En defensa del neoliberalismo

 

No hay que demonizar a Fidel Castro

 

Adolfo Rivero Caro

En nuestra comunidad cubanoamericana, la prolija lista de insultos contra Fidel Castro agota los diccionarios de sinónimos. No sólo es un gángster y un mal nacido, sino un hombre dedicado a la destrucción de la nación cubana, de América Latina, de Estados Unidos y, en gran medida, del mundo occidental. No hay traición, crimen ni vileza que no esté dispuesto a cometer. Es el principal obstáculo en la liberación de Cuba. Es, en definitiva, una especie de encarnación de la maldad o, si se prefiere, una personificación del Diablo. Toda la obra de su gobierno, por consiguiente, está contaminada por el mal. En mi opinión, ésta es una reacción tan humana y comprensible como equivocada y contraproducente.

Empecemos, como recomendaba aquel famoso filósofo, por el principio. Y el principio es que toda crítica a Fidel Castro se queda corta. Es cierto que es un hombre de antecedentes gangsteriles. Es también, que yo sepa, el único jefe de estado al que se le han abierto varias causas por asesinato, aunque no haya sido convicto por las mismas. Abrazó las ideas del marxismoleninismo porque constituían la mejor justificación para el gangsterismo estatal. Si se hizo marxistaleninista fue porque esa ideología le permitía pisotear constantemente cualquier principio moral o ético en aras, supuestamente, del triunfo de la revolución social y de un mañana luminoso e inalcanzable. Es cierto que ha mandado a fusilar, sin vacilaciones, a hombres que habían sido sus amigos de veinte años. Es inútil abundar sobre el tema, las evidencias son abrumadoras.

El problema es que todo esto es completamente secundario. El mundo está lleno de personas tan ambiciosas y sin escrúpulos como Fidel Castro. Ubicarlo personalmente en el centro de nuestra crítica es equivocado porque oculta lo verdaderamente importante: las ideas que Castro defiende y de las que se ha hecho campeón. Castro no podría convocar a miles de izquierdistas en La Habana, tras el colapso del campo socialista, ni gozar de las simpatías de Ted Turner, madame Mitterrand, Robert Redford y la mayoría de los artistas de Hollywood si no fuera por la popularidad de su virulento antiamericanismo (ver La guerra cultural en Estados Unidos en www.neolibera- lismo.com). Al demonizar personalmente a Castro, desviamos la atención de sus ideas y cooperamos involuntariamente con la persistencia de las mismas. Fue la popularidad de esas ideas lo que hizo posible su emergencia como líder político. Y su desaparición física va a significar muy poco si esas ideas van a seguir pujantes después de su muerte.

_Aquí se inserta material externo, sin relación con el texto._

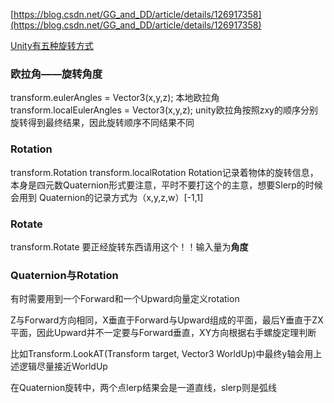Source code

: [https://blog.csdn.net/GG_and_DD/article/details/126917358](https://blog.csdn.net/GG_and_DD/article/details/126917358) 

[Unity有五种旋转方式](https://blog.csdn.net/zxy13826134783/article/details/79461816)

### 欧拉角——旋转角度
transform.eulerAngles = Vector3(x,y,z);
本地欧拉角
transform.localEulerAngles = Vector3(x,y,z);
unity欧拉角按照zxy的顺序分别旋转得到最终结果，因此旋转顺序不同结果不同

### Rotation
transform.Rotation
transform.localRotation
Rotation记录着物体的旋转信息，本身是四元数Quaternion形式要注意，平时不要打这个的主意，想要Slerp的时候会用到
Quaternion的记录方式为（x,y,z,w）[-1,1]

### Rotate
transform.Rotate
要正经旋转东西请用这个！！输入量为**角度**

### Quaternion与Rotation

有时需要用到一个Forward和一个Upward向量定义rotation

Z与Forward方向相同，X垂直于Forward与Upward组成的平面，最后Y垂直于ZX平面，因此Upward并不一定要与Forward垂直，XY方向根据右手螺旋定理判断

比如Transform.LookAT(Transform target, Vector3 WorldUp)中最终y轴会用上述逻辑尽量接近WorldUp


在Quaternion旋转中，两个点lerp结果会是一道直线，slerp则是弧线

De la misma forma, su perdurabilidad física significaría muy poco si sus ideas fueran desenmascaradas como lo que realmente son: concepciones anacrónicas y reaccionarias que sólo cooperan a la persistencia de nuestro subdesarrollo. Lo que ha destruido nuestro país no es la malevolencia de Fidel Castro, sino la falsedad de sus ideas.

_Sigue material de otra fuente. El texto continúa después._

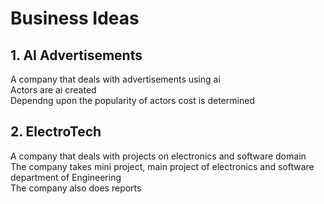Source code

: # Business Ideas

## 1. AI Advertisements

A company that deals with advertisements using ai  
Actors are ai created  
Dependng upon the popularity of actors cost is determined

## 2. ElectroTech

A company that deals with projects on electronics and software domain  
The company takes mini project, main project of electronics and software department of Engineering  
The company also does reports
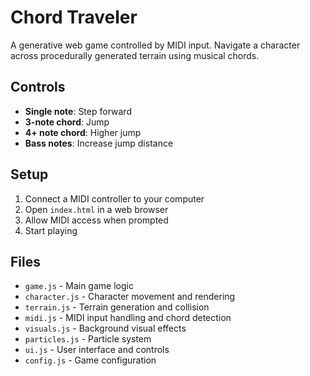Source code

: # Chord Traveler

A generative web game controlled by MIDI input. Navigate a character across procedurally generated terrain using musical chords.

## Controls

- **Single note**: Step forward
- **3-note chord**: Jump
- **4+ note chord**: Higher jump
- **Bass notes**: Increase jump distance

## Setup

1. Connect a MIDI controller to your computer
2. Open `index.html` in a web browser
3. Allow MIDI access when prompted
4. Start playing


## Files

- `game.js` - Main game logic
- `character.js` - Character movement and rendering
- `terrain.js` - Terrain generation and collision
- `midi.js` - MIDI input handling and chord detection
- `visuals.js` - Background visual effects
- `particles.js` - Particle system
- `ui.js` - User interface and controls
- `config.js` - Game configuration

El problema, por supuesto, es que echarle la culpa de todo a Castro es fácil, pero criticar sus ideas no lo es tanto. Son extraordinariamente populares y, en buena medida, compartidas por sus opositores. La vigencia y perdurabilidad de Castro están indisolublemente ligadas a la vigencia y perdurabilidad del antiamericanismo que, a un nivel más profundo, no es sino un anticapitalismo vergonzante. Hay que reconocer que, en el siglo XX, las ideas marxistas han sido más populares que la astrología, aunque sean menos científicas.

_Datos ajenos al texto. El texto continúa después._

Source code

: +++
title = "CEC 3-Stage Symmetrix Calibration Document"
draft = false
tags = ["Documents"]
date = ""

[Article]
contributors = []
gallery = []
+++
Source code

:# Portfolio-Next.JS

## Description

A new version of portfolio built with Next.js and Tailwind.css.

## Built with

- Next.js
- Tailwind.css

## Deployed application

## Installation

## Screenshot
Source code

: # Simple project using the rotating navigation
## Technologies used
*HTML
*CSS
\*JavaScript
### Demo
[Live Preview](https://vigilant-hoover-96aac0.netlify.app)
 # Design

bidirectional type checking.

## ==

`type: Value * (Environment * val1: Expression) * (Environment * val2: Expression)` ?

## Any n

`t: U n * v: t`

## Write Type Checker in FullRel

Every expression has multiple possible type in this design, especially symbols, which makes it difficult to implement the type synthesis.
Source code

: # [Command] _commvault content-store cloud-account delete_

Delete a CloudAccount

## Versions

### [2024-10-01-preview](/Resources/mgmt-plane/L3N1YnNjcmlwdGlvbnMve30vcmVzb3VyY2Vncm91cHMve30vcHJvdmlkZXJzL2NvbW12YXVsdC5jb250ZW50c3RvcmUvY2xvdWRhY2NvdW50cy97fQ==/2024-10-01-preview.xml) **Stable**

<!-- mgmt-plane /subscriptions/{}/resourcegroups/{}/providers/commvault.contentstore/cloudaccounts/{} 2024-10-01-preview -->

Castro dice que la sociedad americana es discriminadora, racista, colonialista, depredadora, guerrerista y destructora del medio ambiente. Es lo mismo que siempre han dicho los comunistas. Y lo mismo que afirman los liberales americanos. Castro dijo que el descubrimiento de América había sido una tragedia y la gran prensa liberal americana lo estaba repitiendo pocos años después. ¿Significa esto que comunistas y liberales son lo mismo? No, no lo son. Es importante comprender su afinidad, pero también su diferencia. Los liberales americanos respetan la democracia y, por consiguiente, son adversarios, no enemigos. Mientras haya democracia existe la posibilidad de hacerlos cambiar de opinión. Y ésa es una tarea ingrata y difícil, pero no imposible. Más importante que la guerra política contra Fidel Castro es la guerra cultural contra sus ideas.